=== INPUT DATA ===
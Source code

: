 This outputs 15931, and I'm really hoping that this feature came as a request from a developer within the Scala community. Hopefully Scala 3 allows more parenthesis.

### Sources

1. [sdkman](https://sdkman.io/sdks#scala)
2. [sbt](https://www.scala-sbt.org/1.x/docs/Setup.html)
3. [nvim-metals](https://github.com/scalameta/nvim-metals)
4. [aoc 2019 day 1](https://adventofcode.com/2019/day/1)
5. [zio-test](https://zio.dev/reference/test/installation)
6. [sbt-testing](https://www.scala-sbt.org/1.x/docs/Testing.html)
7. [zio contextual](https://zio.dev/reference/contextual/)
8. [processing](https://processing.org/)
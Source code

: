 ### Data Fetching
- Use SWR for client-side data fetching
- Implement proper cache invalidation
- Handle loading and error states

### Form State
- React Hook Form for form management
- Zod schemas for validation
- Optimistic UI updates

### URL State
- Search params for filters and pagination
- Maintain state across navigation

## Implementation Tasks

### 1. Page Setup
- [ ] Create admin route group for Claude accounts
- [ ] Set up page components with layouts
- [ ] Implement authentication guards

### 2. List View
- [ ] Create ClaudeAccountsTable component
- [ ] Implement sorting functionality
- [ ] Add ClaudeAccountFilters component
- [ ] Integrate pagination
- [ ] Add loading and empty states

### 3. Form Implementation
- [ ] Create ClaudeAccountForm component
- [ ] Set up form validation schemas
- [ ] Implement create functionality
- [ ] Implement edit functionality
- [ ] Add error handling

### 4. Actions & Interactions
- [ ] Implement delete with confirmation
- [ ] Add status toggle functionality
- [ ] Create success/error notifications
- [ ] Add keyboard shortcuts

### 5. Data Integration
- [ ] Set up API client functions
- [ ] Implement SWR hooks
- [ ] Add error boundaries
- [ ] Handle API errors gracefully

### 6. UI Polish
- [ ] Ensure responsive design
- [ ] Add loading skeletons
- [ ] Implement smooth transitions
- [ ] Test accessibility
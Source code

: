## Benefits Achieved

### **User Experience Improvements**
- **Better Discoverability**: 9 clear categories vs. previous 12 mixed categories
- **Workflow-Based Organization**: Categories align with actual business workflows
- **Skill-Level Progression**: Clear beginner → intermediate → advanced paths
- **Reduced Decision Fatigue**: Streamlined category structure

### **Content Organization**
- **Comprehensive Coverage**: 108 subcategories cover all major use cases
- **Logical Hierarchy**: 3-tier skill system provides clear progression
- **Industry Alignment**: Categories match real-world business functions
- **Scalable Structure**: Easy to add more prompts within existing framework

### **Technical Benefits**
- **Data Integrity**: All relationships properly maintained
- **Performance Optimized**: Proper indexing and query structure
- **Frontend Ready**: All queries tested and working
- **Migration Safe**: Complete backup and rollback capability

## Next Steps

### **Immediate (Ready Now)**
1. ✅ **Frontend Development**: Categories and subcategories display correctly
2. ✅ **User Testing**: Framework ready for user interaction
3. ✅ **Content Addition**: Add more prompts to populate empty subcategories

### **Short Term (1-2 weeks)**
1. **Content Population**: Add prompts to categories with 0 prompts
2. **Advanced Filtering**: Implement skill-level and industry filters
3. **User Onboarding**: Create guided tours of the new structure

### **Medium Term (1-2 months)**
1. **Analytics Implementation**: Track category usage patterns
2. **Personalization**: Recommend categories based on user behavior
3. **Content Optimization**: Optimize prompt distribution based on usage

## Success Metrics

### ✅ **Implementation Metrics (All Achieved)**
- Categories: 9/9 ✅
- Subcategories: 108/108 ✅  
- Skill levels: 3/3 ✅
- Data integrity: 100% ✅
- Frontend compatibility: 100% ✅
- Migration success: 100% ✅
===
**DESCRIPTION OF THE TASK**
Using the listing above, return word for word each line from the one that has "4. [aoc 2019" through the one that has "- Use SWR for client-side data fetching", and no line outside that range.

**WRITTEN REPLY**
4. [aoc 2019 day 1](https://adventofcode.com/2019/day/1)
5. [zio-test](https://zio.dev/reference/test/installation)
6. [sbt-testing](https://www.scala-sbt.org/1.x/docs/Testing.html)
7. [zio contextual](https://zio.dev/reference/contextual/)
8. [processing](https://processing.org/)
Source code

: ### Data Fetching
- Use SWR for client-side data fetching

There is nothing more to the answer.